A slugging first baseman, Lou Gehrig played with teammates like Babe Ruth and Joe DiMaggio during the Yankee glory years of the 1920s and 1930s. Gehrig won a rare triple crown in 1934, leading the American League with 49 homers, 165 RBI and a .363 batting average. He also was chosen the league’s most valuable player in 1927 and 1936, but is best-remembered for incredible streak of consecutive games: over 15 seasons he played in 2130 games without missing one, a record which stood for half a century until it was broken by Cal Ripken in 1995.

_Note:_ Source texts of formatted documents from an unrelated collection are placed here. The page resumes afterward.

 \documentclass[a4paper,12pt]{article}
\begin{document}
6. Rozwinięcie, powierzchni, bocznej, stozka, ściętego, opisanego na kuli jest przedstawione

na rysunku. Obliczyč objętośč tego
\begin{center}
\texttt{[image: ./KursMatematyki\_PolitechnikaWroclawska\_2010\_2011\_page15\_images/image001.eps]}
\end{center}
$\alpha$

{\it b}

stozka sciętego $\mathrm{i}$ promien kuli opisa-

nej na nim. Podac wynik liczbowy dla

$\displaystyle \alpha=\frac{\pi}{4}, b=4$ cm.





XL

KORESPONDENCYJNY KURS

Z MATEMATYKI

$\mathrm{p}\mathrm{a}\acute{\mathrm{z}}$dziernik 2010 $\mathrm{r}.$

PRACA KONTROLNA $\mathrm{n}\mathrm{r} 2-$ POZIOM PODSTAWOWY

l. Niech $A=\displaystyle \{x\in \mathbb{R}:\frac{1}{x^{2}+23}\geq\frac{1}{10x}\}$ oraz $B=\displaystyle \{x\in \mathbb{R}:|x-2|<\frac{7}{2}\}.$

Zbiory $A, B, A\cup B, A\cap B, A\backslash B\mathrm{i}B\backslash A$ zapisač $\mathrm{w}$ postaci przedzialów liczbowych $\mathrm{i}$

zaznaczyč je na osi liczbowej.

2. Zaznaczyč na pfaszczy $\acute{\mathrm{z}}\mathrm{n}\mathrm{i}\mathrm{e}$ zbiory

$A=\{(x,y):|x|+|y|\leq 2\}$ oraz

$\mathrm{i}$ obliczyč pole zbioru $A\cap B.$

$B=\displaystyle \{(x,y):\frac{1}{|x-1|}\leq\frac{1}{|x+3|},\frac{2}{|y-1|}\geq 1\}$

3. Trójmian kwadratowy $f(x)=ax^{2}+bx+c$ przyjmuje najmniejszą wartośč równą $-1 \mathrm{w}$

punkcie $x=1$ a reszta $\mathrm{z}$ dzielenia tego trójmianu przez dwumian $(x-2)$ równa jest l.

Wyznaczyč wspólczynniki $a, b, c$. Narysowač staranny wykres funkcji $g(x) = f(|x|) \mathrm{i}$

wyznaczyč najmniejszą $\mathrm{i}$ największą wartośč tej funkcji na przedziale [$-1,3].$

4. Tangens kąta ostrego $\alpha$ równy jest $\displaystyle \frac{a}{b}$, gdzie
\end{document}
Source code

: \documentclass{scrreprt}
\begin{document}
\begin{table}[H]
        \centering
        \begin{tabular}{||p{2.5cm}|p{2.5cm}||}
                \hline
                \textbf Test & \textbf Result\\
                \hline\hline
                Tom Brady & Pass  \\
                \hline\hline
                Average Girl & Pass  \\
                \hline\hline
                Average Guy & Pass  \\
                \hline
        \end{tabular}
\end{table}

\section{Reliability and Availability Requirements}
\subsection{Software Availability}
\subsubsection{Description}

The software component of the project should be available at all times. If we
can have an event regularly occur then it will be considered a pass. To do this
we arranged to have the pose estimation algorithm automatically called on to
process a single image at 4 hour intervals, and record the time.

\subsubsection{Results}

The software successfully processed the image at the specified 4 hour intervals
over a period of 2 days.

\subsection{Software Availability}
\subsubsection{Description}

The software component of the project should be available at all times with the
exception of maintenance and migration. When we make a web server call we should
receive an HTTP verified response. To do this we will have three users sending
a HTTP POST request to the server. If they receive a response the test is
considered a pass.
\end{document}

Lou Gehrig retired after playing just eight games of the 1939 season, and was diagnosed with the degenerative disease amyotrophic lateral sclerosis, or ALS — now known as Lou Gehrig’s Disease. The Yankees held a recognition day for Lou Gehrig on July 4, 1939, during which he spoke to fans and uttered his famous line, “Today I consider myself the luckiest man on the face of this earth.” He died two years later in New York.
Extra credit
Wally Pipp, the player Lou Gehrig replaced at the start of his streak, has become a famous bit of baseball trivia. To be injured and then have your replacement take your job permanently is known as being “Wally Pipped”… The Yankees retired Gehrig’s uniform number 4 in 1939, making him the first Yankee ever to receive that honor… Lou Gehrig was played by actor Gary Cooper in the 1942 film Pride of the Yankees… Lou Gehrig was also nicknamed “Larrupin’ Lou” — “larruping” meaning he walloped the ball… Other famous people with ALS include actor David Niven and physicist Stephen Hawking… Lou Gehrig attended Columbia University in New York from 1921-23, but quit near the end of his sophomore year to sign a professional baseball contract.